→ INSTRUCTIONS FOR THE TASK:
Find the line containing "- Using GPUs: See" in the records below. Copy exactly that line and each one after it, ending at the line containing "connect to it.", and nothing more.

★ ★ ★

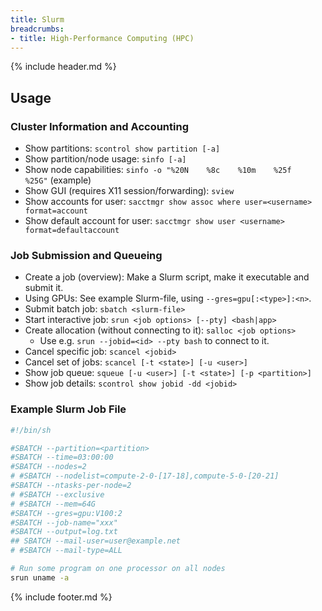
 ```yaml
---
title: Slurm
breadcrumbs:
- title: High-Performance Computing (HPC)
---
```

{% include header.md %}

## Usage

### Cluster Information and Accounting

- Show partitions: `scontrol show partition [-a]`
- Show partition/node usage: `sinfo [-a]`
- Show node capabilities: `sinfo -o "%20N    %8c    %10m    %25f    %25G"` (example)
- Show GUI (requires X11 session/forwarding): `sview`
- Show accounts for user: `sacctmgr show assoc where user=<username> format=account`
- Show default account for user: `sacctmgr show user <username> format=defaultaccount`

### Job Submission and Queueing

- Create a job (overview): Make a Slurm script, make it executable and submit it.
- Using GPUs: See example Slurm-file, using `--gres=gpu[:<type>]:<n>`.
- Submit batch job: `sbatch <slurm-file>`
- Start interactive job: `srun <job options> [--pty] <bash|app>`
- Create allocation (without connecting to it): `salloc <job options>`
    - Use e.g. `srun --jobid=<id> --pty bash` to connect to it.
- Cancel specific job: `scancel <jobid>`
- Cancel set of jobs: `scancel [-t <state>] [-u <user>]`
- Show job queue: `squeue [-u <user>] [-t <state>] [-p <partition>]`
- Show job details: `scontrol show jobid -dd <jobid>`

### Example Slurm Job File

```sh
#!/bin/sh

#SBATCH --partition=<partition>
#SBATCH --time=03:00:00
#SBATCH --nodes=2
# #SBATCH --nodelist=compute-2-0-[17-18],compute-5-0-[20-21]
#SBATCH --ntasks-per-node=2
# #SBATCH --exclusive
# #SBATCH --mem=64G
#SBATCH --gres=gpu:V100:2
#SBATCH --job-name="xxx"
#SBATCH --output=log.txt
## SBATCH --mail-user=user@example.net
# #SBATCH --mail-type=ALL

# Run some program on one processor on all nodes
srun uname -a
```

{% include footer.md %}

★ ★ ★

→ RESPONSE TO THE EXERCISE:
- Using GPUs: See example Slurm-file, using `--gres=gpu[:<type>]:<n>`.
- Submit batch job: `sbatch <slurm-file>`
- Start interactive job: `srun <job options> [--pty] <bash|app>`
- Create allocation (without connecting to it): `salloc <job options>`
    - Use e.g. `srun --jobid=<id> --pty bash` to connect to it.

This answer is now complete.